### [Record set]

- Opening Delimiter -

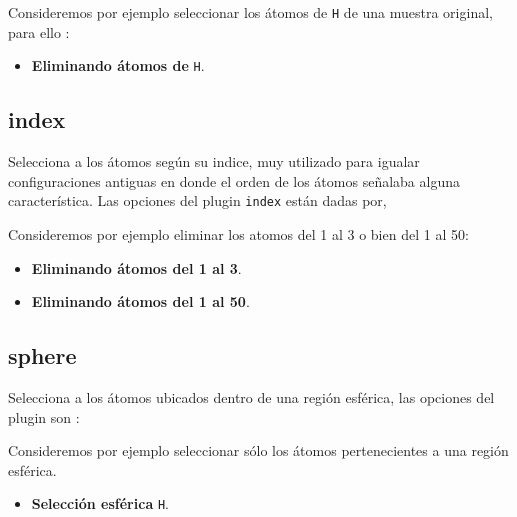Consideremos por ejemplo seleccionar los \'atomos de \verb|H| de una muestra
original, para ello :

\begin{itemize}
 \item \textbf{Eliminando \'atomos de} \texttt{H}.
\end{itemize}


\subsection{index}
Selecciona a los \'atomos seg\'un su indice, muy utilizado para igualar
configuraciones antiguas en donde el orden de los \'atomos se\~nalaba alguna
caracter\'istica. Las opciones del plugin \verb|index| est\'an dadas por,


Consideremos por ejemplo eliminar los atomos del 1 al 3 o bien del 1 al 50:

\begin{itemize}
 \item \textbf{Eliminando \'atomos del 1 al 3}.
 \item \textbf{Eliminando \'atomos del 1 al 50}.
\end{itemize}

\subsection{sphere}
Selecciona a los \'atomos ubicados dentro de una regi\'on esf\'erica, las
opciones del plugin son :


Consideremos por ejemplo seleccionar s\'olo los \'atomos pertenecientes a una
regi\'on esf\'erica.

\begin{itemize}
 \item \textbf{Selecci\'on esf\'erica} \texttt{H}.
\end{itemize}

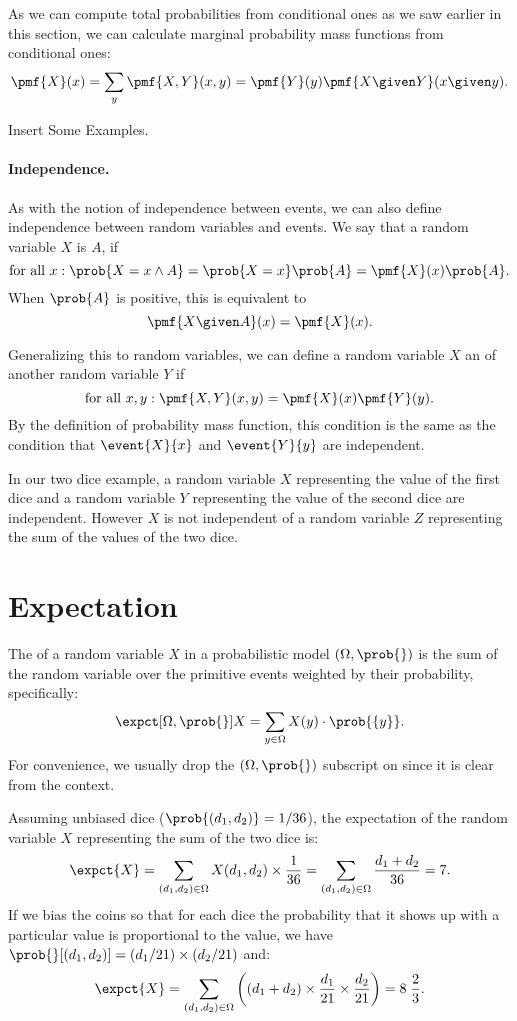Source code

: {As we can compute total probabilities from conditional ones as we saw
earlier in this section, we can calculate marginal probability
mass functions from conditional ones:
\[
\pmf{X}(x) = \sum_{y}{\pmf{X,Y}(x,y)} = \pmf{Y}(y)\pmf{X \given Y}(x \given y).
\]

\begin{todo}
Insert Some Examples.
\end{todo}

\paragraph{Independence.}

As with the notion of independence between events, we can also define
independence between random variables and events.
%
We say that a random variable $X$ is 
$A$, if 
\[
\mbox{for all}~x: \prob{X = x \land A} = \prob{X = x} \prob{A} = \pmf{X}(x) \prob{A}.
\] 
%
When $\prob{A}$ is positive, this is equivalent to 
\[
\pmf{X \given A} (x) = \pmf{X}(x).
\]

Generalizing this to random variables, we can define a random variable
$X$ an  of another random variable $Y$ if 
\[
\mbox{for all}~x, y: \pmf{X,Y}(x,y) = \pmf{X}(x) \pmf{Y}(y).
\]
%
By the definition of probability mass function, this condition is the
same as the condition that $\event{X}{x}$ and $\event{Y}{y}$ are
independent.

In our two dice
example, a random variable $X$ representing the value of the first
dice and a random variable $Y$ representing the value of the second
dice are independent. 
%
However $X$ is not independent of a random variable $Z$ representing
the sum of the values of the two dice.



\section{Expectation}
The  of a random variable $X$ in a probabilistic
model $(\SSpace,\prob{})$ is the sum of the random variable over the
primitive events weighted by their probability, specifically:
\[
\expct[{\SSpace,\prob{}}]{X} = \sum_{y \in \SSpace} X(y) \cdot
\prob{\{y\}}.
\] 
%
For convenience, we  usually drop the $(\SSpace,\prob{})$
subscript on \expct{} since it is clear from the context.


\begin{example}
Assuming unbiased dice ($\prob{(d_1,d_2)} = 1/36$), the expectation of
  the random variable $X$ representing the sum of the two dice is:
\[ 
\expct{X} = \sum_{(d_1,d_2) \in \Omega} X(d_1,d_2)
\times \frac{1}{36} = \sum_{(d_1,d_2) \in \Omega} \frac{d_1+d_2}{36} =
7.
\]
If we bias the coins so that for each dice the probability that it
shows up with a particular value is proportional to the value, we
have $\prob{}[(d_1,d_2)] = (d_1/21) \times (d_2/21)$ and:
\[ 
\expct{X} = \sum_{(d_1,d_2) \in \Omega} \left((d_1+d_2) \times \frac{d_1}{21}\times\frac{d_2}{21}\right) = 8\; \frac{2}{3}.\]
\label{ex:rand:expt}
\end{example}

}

- Closing Delimiter -
- Opening Delimiter -

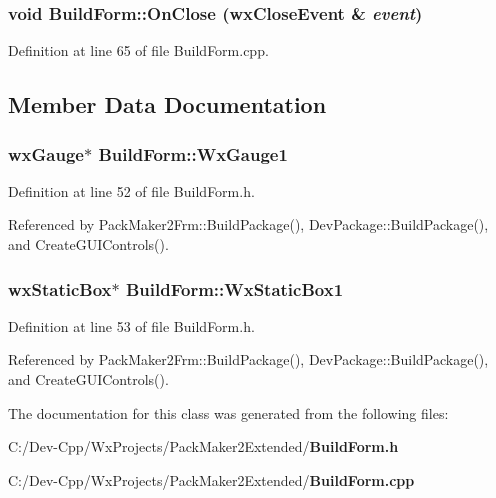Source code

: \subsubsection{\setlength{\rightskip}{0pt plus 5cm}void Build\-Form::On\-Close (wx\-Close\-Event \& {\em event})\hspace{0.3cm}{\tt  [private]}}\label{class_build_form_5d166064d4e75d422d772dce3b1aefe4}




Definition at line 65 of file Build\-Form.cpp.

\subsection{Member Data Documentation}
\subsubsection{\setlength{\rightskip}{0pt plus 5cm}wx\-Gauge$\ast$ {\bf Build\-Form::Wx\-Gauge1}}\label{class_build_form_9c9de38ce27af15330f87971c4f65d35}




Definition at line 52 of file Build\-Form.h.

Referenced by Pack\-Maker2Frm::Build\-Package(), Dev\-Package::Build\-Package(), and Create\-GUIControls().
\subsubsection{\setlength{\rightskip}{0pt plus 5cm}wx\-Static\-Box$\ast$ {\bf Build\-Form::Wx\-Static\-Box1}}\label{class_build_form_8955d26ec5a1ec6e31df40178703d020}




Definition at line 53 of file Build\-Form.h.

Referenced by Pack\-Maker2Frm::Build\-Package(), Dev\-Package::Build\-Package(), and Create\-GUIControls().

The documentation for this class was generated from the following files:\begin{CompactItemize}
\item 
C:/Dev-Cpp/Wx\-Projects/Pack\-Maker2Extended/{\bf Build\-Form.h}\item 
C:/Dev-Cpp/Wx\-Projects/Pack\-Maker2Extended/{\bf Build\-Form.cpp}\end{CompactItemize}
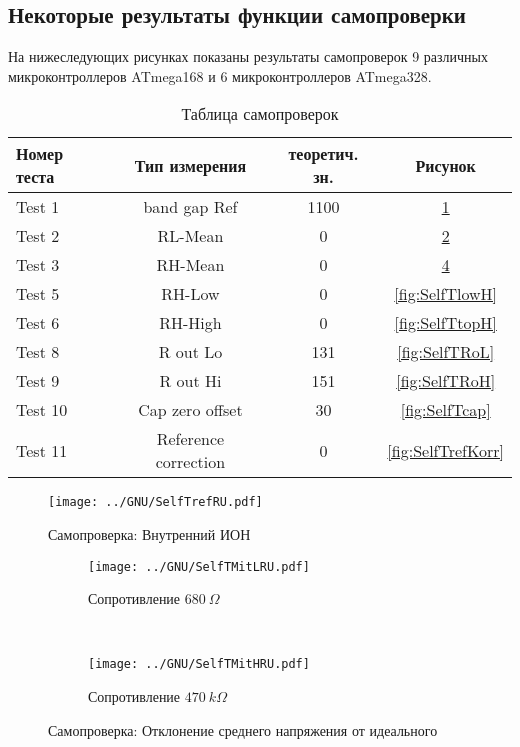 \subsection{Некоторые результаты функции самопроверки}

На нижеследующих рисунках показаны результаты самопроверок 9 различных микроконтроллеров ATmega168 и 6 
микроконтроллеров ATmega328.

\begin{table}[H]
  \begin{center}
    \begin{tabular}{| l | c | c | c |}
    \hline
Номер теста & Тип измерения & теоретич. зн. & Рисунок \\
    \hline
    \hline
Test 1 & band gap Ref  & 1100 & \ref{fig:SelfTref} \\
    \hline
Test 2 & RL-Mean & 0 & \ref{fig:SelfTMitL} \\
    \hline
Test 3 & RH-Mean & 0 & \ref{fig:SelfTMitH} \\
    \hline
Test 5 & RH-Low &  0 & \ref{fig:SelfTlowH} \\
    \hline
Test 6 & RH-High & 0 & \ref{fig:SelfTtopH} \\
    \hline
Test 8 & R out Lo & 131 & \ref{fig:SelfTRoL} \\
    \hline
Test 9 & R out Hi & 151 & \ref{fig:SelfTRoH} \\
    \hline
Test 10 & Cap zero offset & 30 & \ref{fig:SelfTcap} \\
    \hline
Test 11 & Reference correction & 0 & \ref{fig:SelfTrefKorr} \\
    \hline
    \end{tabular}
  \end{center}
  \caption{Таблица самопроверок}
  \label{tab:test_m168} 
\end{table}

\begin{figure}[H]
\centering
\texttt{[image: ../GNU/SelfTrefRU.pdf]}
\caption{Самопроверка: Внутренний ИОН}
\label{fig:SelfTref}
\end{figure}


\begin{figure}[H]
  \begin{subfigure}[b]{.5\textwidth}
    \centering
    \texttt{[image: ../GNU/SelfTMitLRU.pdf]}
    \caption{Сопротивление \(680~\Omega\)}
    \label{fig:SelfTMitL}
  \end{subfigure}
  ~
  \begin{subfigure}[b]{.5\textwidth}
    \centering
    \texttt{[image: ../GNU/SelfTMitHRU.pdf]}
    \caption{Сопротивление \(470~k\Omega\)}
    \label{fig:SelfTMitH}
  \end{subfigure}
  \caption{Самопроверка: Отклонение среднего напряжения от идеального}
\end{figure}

- Closing Delimiter -

Write out exactly the lines above between the line with "By the definition" and the line with "variable over the", inclusive, and nothing beyond them.

By the definition of probability mass function, this condition is the
same as the condition that $\event{X}{x}$ and $\event{Y}{y}$ are
independent.

In our two dice
example, a random variable $X$ representing the value of the first
dice and a random variable $Y$ representing the value of the second
dice are independent. 
%
However $X$ is not independent of a random variable $Z$ representing
the sum of the values of the two dice.



\section{Expectation}
The  of a random variable $X$ in a probabilistic
model $(\SSpace,\prob{})$ is the sum of the random variable over the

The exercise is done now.